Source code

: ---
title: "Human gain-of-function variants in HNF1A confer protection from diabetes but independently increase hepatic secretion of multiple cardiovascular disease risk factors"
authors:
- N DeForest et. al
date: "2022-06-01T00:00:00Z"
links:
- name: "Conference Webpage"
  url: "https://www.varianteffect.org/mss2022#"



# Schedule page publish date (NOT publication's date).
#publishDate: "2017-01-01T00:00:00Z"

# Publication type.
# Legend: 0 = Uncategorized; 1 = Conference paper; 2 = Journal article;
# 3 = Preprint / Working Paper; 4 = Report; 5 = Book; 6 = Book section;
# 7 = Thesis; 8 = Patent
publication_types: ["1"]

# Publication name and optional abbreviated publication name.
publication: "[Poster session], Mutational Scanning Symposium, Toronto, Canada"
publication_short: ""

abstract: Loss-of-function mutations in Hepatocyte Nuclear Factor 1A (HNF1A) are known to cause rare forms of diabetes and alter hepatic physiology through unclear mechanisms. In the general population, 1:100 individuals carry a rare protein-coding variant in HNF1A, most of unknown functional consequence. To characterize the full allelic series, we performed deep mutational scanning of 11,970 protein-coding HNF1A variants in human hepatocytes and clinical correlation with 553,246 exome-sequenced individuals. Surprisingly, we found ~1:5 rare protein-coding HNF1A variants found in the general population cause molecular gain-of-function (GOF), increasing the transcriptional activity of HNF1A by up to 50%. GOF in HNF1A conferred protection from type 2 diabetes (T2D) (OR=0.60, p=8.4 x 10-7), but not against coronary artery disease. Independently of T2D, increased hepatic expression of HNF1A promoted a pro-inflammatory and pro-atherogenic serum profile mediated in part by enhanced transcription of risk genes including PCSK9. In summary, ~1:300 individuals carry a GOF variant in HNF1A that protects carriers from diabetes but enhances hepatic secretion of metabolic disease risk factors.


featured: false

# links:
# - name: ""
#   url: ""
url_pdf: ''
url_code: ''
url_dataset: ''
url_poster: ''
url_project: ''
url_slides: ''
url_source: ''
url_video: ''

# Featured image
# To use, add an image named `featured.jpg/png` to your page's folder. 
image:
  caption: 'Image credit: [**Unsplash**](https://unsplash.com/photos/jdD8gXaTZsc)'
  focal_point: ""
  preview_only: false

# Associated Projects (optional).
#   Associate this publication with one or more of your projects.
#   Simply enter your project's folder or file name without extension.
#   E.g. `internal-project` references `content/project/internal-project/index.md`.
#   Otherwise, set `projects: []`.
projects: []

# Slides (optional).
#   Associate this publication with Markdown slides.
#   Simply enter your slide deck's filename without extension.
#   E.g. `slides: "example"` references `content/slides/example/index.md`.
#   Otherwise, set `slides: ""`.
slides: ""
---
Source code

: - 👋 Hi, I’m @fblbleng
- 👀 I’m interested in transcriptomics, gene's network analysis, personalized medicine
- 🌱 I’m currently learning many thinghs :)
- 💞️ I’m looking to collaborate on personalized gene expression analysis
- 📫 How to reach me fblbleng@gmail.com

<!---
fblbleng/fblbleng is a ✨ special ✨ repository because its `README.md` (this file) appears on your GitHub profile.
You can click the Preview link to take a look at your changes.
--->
* * *
**Problem requirements**
Please repeat, exactly and only, the lines from the one containing "url_poster: ''" through the last line of the records, both included.

**Final answer**
url_poster: ''
url_project: ''
url_slides: ''
url_source: ''
url_video: ''

# Featured image
# To use, add an image named `featured.jpg/png` to your page's folder. 
image:
  caption: 'Image credit: [**Unsplash**](https://unsplash.com/photos/jdD8gXaTZsc)'
  focal_point: ""
  preview_only: false

# Associated Projects (optional).
#   Associate this publication with one or more of your projects.
#   Simply enter your project's folder or file name without extension.
#   E.g. `internal-project` references `content/project/internal-project/index.md`.
#   Otherwise, set `projects: []`.
projects: []

# Slides (optional).
#   Associate this publication with Markdown slides.
#   Simply enter your slide deck's filename without extension.
#   E.g. `slides: "example"` references `content/slides/example/index.md`.
#   Otherwise, set `slides: ""`.
slides: ""
---
Source code

: - 👋 Hi, I’m @fblbleng
- 👀 I’m interested in transcriptomics, gene's network analysis, personalized medicine
- 🌱 I’m currently learning many thinghs :)
- 💞️ I’m looking to collaborate on personalized gene expression analysis
- 📫 How to reach me fblbleng@gmail.com

<!---
fblbleng/fblbleng is a ✨ special ✨ repository because its `README.md` (this file) appears on your GitHub profile.
You can click the Preview link to take a look at your changes.
--->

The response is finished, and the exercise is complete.